ASSIGNED TASK: From the entries provided below, copy each line that contains the word "lstlisting".

════════

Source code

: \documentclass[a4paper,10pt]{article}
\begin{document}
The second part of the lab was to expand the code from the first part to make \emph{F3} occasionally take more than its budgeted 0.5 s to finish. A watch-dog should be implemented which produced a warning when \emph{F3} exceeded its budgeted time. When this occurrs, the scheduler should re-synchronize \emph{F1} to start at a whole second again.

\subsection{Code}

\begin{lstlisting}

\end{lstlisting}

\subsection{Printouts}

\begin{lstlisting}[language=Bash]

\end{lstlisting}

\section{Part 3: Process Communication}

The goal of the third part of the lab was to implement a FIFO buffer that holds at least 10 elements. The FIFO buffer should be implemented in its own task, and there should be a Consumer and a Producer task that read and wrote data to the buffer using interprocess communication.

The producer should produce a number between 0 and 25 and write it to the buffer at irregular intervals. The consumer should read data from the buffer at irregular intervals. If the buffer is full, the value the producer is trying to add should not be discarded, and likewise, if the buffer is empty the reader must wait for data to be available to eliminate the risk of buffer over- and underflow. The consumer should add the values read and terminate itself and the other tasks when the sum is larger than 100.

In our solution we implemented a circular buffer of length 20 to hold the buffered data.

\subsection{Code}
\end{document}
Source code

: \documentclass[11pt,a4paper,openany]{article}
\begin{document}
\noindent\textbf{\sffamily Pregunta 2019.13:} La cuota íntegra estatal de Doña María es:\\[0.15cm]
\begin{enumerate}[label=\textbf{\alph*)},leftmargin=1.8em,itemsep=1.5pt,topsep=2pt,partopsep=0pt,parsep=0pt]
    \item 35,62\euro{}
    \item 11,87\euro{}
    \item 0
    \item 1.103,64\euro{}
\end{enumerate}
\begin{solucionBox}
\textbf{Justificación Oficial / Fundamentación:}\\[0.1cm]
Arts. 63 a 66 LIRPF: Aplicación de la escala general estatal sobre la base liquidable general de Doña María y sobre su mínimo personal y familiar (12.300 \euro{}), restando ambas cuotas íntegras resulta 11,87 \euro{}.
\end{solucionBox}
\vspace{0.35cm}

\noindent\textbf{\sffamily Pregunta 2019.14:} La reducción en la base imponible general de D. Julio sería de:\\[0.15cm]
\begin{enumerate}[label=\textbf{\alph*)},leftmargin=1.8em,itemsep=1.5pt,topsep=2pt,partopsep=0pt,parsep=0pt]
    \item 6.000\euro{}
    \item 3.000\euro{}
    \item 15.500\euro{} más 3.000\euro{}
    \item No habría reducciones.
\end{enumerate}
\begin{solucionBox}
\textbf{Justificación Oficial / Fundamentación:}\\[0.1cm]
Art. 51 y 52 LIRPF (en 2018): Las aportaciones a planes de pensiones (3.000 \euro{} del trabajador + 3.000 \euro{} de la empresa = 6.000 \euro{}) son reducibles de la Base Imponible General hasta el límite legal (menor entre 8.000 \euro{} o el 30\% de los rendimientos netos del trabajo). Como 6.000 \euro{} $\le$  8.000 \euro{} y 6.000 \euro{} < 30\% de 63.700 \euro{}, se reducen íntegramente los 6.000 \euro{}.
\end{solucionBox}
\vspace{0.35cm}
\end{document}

════════

PROBLEM SOLUTION:
\begin{lstlisting}
\end{lstlisting}
\begin{lstlisting}[language=Bash]
\end{lstlisting}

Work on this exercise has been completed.